Tignale (Italien) – Urlauber flohen mitten in der Nacht, Ferienhäuser und Hotels mussten evakuiert werden: Am Westufer des Gardasees brach ein Feuer aus. Löschflugzeuge versuchen, die Flammen unter Kontrolle zu bekommen.
Schon wieder lodern Flammen in einem Urlaubsparadies: Am Freitagabend leuchtete der Himmel über Olzano, einem Ortsteil der Gemeinde Tignale am Gardasee in Italien, glutrot – nicht von der Abendsonne, sondern von einem verheerenden Brand, der oberhalb des Ufers in einem großen Waldgebiet ausbrach. Fotos zeigen die bedrohliche Szenerie.

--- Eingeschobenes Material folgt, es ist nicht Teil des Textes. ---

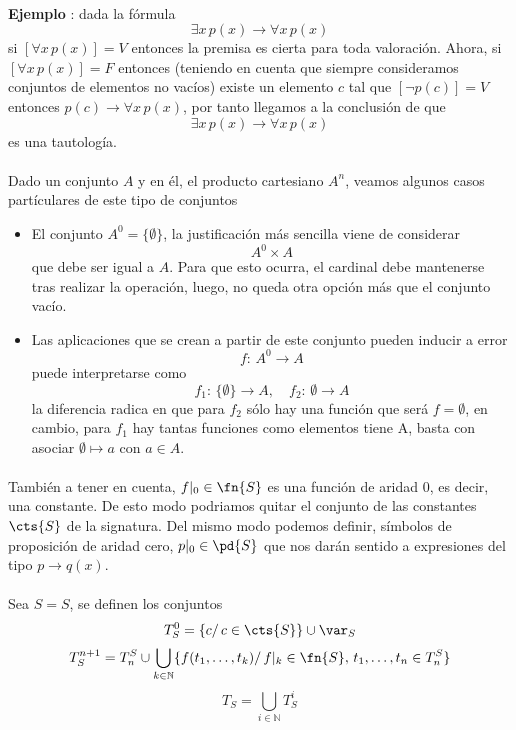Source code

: \paragraph{}
\addtocounter{ej}{1} %
\textbf{Ejemplo }: dada la fórmula 
\[ \exists x\,  p(x) \rightarrow \forall x \, p(x) \]
si $[\forall x \, p(x)] =V$ entonces la premisa es cierta para toda valoración. Ahora, si $[\forall x \, p(x)] =F$ entonces (teniendo en cuenta que siempre consideramos conjuntos de elementos no vacíos) existe un elemento $c$ tal que $[\neg p(c)]=V$ entonces $p(c) \rightarrow \forall x \, p(x)$, por tanto llegamos a la conclusión de que 
\[ \exists x\,  p(x) \rightarrow \forall x \, p(x) \]
es una tautología. 
\paragraph{}
Dado un conjunto $A$ y en él, el producto cartesiano $A^n$, veamos algunos casos partículares de este tipo de conjuntos 
\begin{itemize}
	\item El conjunto $A^0=\{ \emptyset \}$, la justificación más sencilla viene de considerar \[ A^0 \times A \] que debe ser igual a $A$. Para que esto ocurra, el cardinal debe mantenerse tras realizar la operación, luego, no queda otra opción más que el conjunto vacío. 
	\item Las aplicaciones que se crean a partir de este conjunto pueden inducir a error
	\[ f: \, A^0 \rightarrow A  \]
	puede interpretarse como 
	\[ f_1: \, \{\emptyset\} \rightarrow A, \quad f_2:\, \emptyset \rightarrow A \]
	la diferencia radica en que para $f_2$ sólo hay una función que será $f=\emptyset$, en cambio, para $f_1$ hay tantas funciones como elementos tiene A, basta con asociar $\emptyset \mapsto a$ con $a \in A$.
\end{itemize}
\paragraph{}
También a tener en cuenta, $f\vert_{0} \in \fn{S}$ es una función de aridad 0, es decir, una constante. De esto modo podriamos quitar el conjunto de las constantes $\cts{S}$ de la signatura. Del mismo modo podemos definir, símbolos de proposición de aridad cero, $p\vert_{0} \in \pd{S}$ que nos darán sentido a expresiones del tipo $p \rightarrow q(x)$.
\paragraph{}
\begin{definition}
Sea $S=\si{S}$, se definen los conjuntos 
\[ T^0_S= \{ c / \, c \in \cts{S} \} \cup \var_S \]
\[ T^{n+1}_S= T_n^S \cup \bigcup_{k \in \mathbb{N}} \{ f(t_1, \ldots, t_k) / \, f\vert_{k} \in \fn{S},  \, t_1, \ldots, t_n \in T_n^S  \} \]
\[ T_S= \bigcup_{i \in \mathbb{N}}T^i_S \]
\end{definition}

Bürgermeister spricht von „furchterregenden Szenen“
Auch am Samstagmorgen ist die Lage bisher nicht unter Kontrolle, dichte Rauchschwaden ziehen über die Region: Feuerwehr, Forstpolizei und Zivilschutz sind seit 21.45 Uhr pausenlos im Einsatz. Meterhohe Flammen fressen sich durch das trockene Gelände, während starke Winde von bis zu 40 km/h den Einsatzkräften die Arbeit erschweren.
Wie „il T Quotidiano“ berichtet, droht das Feuer durch Windböen von zeitweise mehr als 40 km/h immer wieder neu angefacht zu werden. Retter durchsuchten Häuser, weil teilweise völlig unklar ist, welche Häuser aktuell bewohnt oder von Feriengästen besucht sind. Unter den bisher über 200 Evakuierten sind viele Ausländer, einige brachen ihre Ferien überstürzt ab.
Tignales Bürgermeister Daniele Bonassi sprach gegenüber italienischen Medien von „furchterregenden Szenen“ rund um die Wallfahrtskirche.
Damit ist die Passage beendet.